What is needed => Across the entries that follow, work out the number of lines containing the string "들어가면", and state it alone.

Recorded information =>
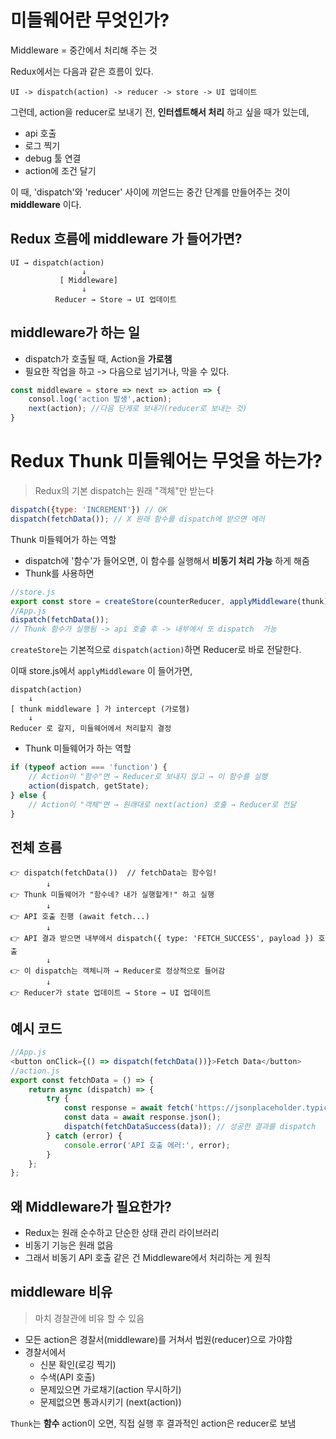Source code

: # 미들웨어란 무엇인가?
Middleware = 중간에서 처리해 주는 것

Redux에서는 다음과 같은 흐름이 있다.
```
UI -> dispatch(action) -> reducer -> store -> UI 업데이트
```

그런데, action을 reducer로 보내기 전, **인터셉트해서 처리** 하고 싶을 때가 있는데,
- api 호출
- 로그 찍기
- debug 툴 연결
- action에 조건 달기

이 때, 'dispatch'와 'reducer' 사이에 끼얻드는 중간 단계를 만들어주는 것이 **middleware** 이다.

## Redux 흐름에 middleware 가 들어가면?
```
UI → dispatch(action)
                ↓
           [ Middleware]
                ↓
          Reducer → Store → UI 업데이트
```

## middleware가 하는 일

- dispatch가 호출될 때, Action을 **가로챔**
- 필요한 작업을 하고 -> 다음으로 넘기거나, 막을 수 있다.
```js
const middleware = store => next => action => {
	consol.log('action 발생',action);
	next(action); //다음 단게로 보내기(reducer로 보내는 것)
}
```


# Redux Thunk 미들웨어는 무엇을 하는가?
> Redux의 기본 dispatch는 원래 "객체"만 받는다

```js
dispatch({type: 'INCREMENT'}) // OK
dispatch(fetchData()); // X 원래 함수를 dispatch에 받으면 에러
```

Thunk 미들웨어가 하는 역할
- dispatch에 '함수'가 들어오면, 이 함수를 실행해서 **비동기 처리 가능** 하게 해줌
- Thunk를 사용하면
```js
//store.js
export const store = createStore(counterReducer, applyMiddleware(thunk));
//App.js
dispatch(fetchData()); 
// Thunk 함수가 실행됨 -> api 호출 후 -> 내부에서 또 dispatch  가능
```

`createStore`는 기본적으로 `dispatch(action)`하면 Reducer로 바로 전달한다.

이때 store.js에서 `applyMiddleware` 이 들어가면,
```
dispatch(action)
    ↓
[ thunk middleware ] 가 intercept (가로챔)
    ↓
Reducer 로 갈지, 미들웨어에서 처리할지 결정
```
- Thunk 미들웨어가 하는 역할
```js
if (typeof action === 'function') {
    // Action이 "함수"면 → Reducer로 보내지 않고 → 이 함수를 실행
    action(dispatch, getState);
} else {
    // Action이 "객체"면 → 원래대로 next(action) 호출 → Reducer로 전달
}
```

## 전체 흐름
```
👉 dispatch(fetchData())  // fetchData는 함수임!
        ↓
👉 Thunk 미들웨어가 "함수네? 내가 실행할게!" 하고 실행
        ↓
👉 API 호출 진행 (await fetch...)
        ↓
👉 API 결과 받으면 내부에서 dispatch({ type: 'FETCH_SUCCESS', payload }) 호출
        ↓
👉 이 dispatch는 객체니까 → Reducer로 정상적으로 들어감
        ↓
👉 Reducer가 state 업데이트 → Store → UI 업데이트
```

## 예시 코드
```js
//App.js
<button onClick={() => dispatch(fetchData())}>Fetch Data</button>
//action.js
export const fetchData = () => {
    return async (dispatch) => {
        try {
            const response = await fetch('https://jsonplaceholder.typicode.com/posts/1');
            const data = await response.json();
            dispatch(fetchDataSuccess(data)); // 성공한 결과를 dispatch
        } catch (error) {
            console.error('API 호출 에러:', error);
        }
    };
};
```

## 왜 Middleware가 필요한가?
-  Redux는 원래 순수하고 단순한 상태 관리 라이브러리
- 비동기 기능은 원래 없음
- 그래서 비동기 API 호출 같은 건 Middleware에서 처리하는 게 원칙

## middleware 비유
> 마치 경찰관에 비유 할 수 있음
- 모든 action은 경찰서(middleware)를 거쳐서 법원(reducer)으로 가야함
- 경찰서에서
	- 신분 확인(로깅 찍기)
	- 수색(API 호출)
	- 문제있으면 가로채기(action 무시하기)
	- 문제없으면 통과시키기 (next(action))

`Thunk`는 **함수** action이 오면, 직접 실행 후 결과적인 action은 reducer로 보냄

Output for this exercise => 2